> [WORK REQUEST]: Some lines below hold "Find". Pick them out and copy them.

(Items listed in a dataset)
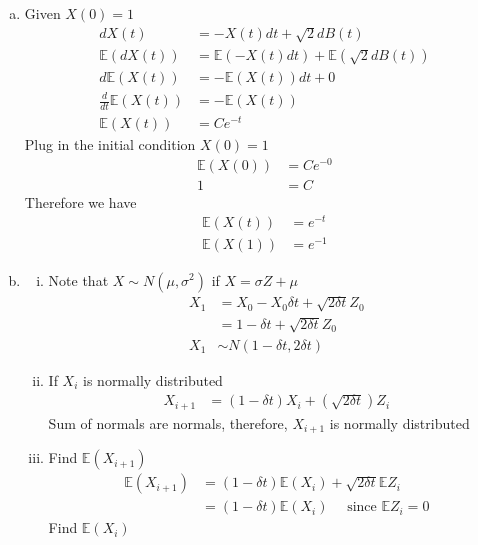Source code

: \documentclass[12pt, letterpaper]{article}
\begin{document}
\begin{enumerate}[a.]
    \item Given $X(0) = 1$
    \begin{align*}
        dX(t) &= -X(t)dt + \sqrt2 dB(t) \\
        \mathbb{E}(dX(t)) &= \mathbb{E}(-X(t)dt) + \mathbb{E}(\sqrt2 dB(t)) \\
        d\mathbb{E}(X(t)) &= -\mathbb{E}(X(t))dt + 0 \\ 
        \frac{d}{dt}\mathbb{E}(X(t)) &= - \mathbb{E}(X(t)) \\
        \mathbb{E}(X(t)) &= Ce^{-t}
    \end{align*}
    Plug in the initial condition $X(0) = 1$
    \begin{align*}
        \mathbb{E}(X(0)) &= Ce^{-0} \\
        1 &= C
    \end{align*} 
    Therefore we have 
    \begin{align*}
        \mathbb{E}(X(t)) &= e^{-t} \\
        \mathbb{E}(X(1)) &= e^{-1}
    \end{align*}
    \item \begin{enumerate}[i.]
        \item Note that $X \sim N(\mu, \sigma^2)$ if $X = \sigma Z + \mu$
        \begin{align*}
            X_1 &= X_0 - X_0\delta t + \sqrt{2\delta t} Z_0 \\
            &= 1 - \delta t + \sqrt{2\delta t} Z_0 \\
            X_1 &\sim N(1-\delta t,2\delta t)
        \end{align*}
        \item If $X_i$ is normally distributed
        \begin{align*}
            X_{i+1} &= (1-\delta t)X_i + (\sqrt{2\delta t}) Z_i
        \end{align*}
        Sum of normals are normals, therefore, $X_{i+1}$ is normally distributed
        \item Find $\mathbb{E}(X_{i+1})$
        \begin{align*}
            \mathbb{E}(X_{i+1}) &= (1-\delta t)\mathbb{E}(X_i) + \sqrt{2\delta t} \mathbb{E} Z_i \\
            &= (1-\delta t)\mathbb{E}(X_i)\quad \text{ since } \mathbb{E}Z_i = 0
        \end{align*}
        Find $\mathbb{E}(X_i)$
        \begin{align*}

\end{align*}
\end{enumerate}
\end{enumerate}
\end{document}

> [EXERCISE ANSWER]:
        \item Find $\mathbb{E}(X_{i+1})$
        Find $\mathbb{E}(X_i)$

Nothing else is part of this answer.